By Simran Chahal
WOODLAND, CA – Yolo County Superior Court Monday heard a case regarding battery assault where defense attorney Rob Gorman hoped to reduce the bail amount to $10,000, but Judge Peter Williams denied the motion because of the prior criminal record of Gorman’s client.
The court was set to hear a jury trial, but three of Brian Lee McDonald’s cases were motioned to be dismissed for the purpose of being re-filed.
In July of this year, McDonald was charged with allegedly committing battery against a custodial officer and resisting arrest by a peace officer. Pleas of not guilty were entered for these charges.
On the matter of bail, Judge Williams stated that the bail on one count would be about $10,000, but the strike changed the amount to an upward of $50,000.
Gorman asked the court to deviate from the bail schedule because “Mr. McDonald has already spent, by my math, about four full months in custody, only to have the clock on the cases he was in custody for…reset.”
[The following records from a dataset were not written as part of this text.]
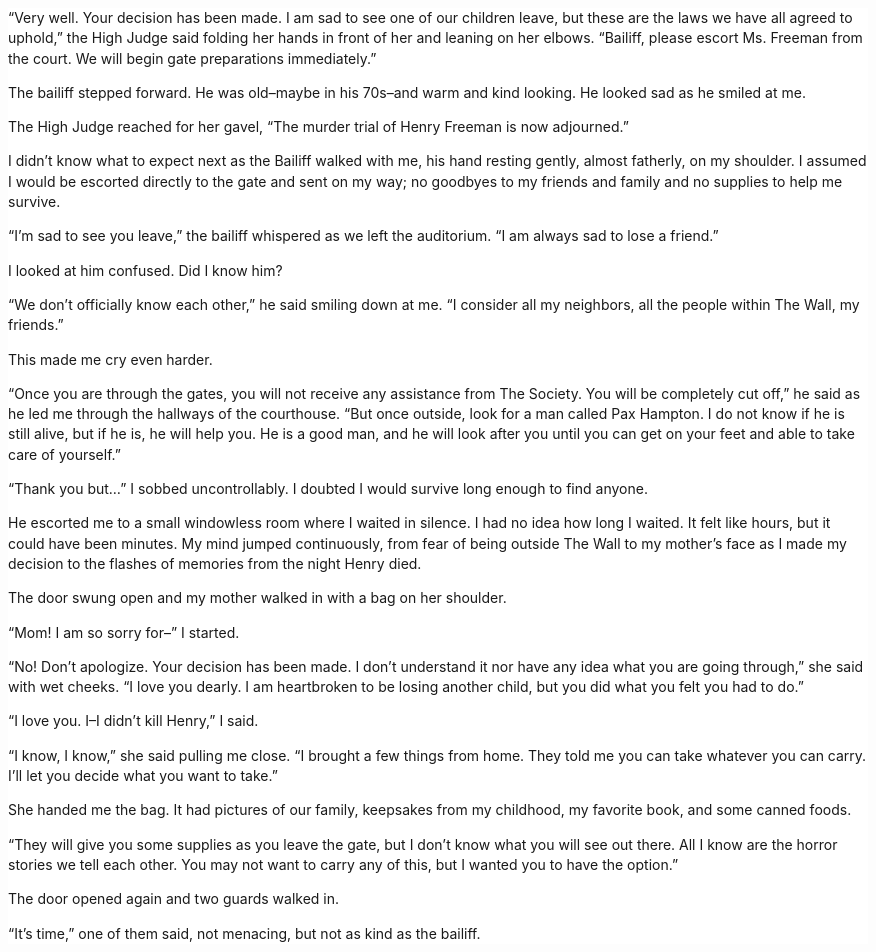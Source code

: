“Very well. Your decision has been made. I am sad to see one of our children leave, but these are the laws we have all agreed to uphold,” the High Judge said folding her hands in front of her and leaning on her elbows. “Bailiff, please escort Ms. Freeman from the court. We will begin gate preparations immediately.”

The bailiff stepped forward. He was old–maybe in his 70s–and warm and kind looking. He looked sad as he smiled at me.

The High Judge reached for her gavel, “The murder trial of Henry Freeman is now adjourned.”

I didn’t know what to expect next as the Bailiff walked with me, his hand resting gently, almost fatherly, on my shoulder. I assumed I would be escorted directly to the gate and sent on my way; no goodbyes to my friends and family and no supplies to help me survive.

“I’m sad to see you leave,” the bailiff whispered as we left the auditorium. “I am always sad to lose a friend.”

I looked at him confused. Did I know him?

“We don’t officially know each other,” he said smiling down at me. “I consider all my neighbors, all the people within The Wall, my friends.”

This made me cry even harder.

“Once you are through the gates, you will not receive any assistance from The Society. You will be completely cut off,” he said as he led me through the hallways of the courthouse. “But once outside, look for a man called Pax Hampton. I do not know if he is still alive, but if he is, he will help you. He is a good man, and he will look after you until you can get on your feet and able to take care of yourself.”

“Thank you but…” I sobbed uncontrollably. I doubted I would survive long enough to find anyone.

He escorted me to a small windowless room where I waited in silence. I had no idea how long I waited. It felt like hours, but it could have been minutes. My mind jumped continuously, from fear of being outside The Wall to my mother’s face as I made my decision to the flashes of memories from the night Henry died.

The door swung open and my mother walked in with a bag on her shoulder.

“Mom! I am so sorry for–” I started.

“No! Don’t apologize. Your decision has been made. I don’t understand it nor have any idea what you are going through,” she said with wet cheeks. “I love you dearly. I am heartbroken to be losing another child, but you did what you felt you had to do.”

“I love you. I–I didn’t kill Henry,” I said.

“I know, I know,” she said pulling me close. “I brought a few things from home. They told me you can take whatever you can carry. I’ll let you decide what you want to take.”

She handed me the bag. It had pictures of our family, keepsakes from my childhood, my favorite book, and some canned foods.

“They will give you some supplies as you leave the gate, but I don’t know what you will see out there. All I know are the horror stories we tell each other. You may not want to carry any of this, but I wanted you to have the option.”

The door opened again and two guards walked in.

“It’s time,” one of them said, not menacing, but not as kind as the bailiff.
Gorman argued further that “if the court were to set bail at just the amount for the substantive offense at $10,000, Mr. McDonald would still be subject to parole supervision as well.
“It’s my understanding that his parole hold had been dropped…after the charges were filed. So, in addition to posting the bail of $10,000, he would still be under parole supervision. He would have a bail bondsman making he gets to court and a parole agent following his actions when he’s outside,” concluded Gorman.
Deputy District Attorney Amanda Zambor disagreed, arguing that “parole supervision was not helping him before he was in custody. He was absconding before he picked up three cases, and while he is in the jail, he’s still picking up new cases.
“His cases are violent. He has two strikes. He has been known to use firearms to shoot people, and I intend on re-filing that case, it’s not just getting dismissed outright. It will be re-filed. I don’t think deviating from the bail schedule would be appropriate in this case,” said DDA Zambor.
Judge Williams stated, “It is a problem, Mr. Gorman, when the supervision we would normally have, that would be an insurance for Mr. McDonald, haven’t worked in the past. Rather than allow history to repeat itself, I’m going to go with what the bail schedule says here with $50,000.”
But Judge Williams reminded prosecutor Zambor “you have one more bite at the apple with these cases and if there’s an issue with them, Mr. McDonald’s cases get dismissed and they do not come back.”
With that, the court moved into a motion regarding three of Mr. McDonald’s cases.
DDA Zambor stated, “The People would move to dismiss. We do intend on re-filing all three cases and I do have witnesses that are present today that I will coordinate with to reschedule.”
The motion was granted by Judge Williams. At this point, there is only one case pending against Mr. McDonald.
The preliminary for this case is set for Nov. 12.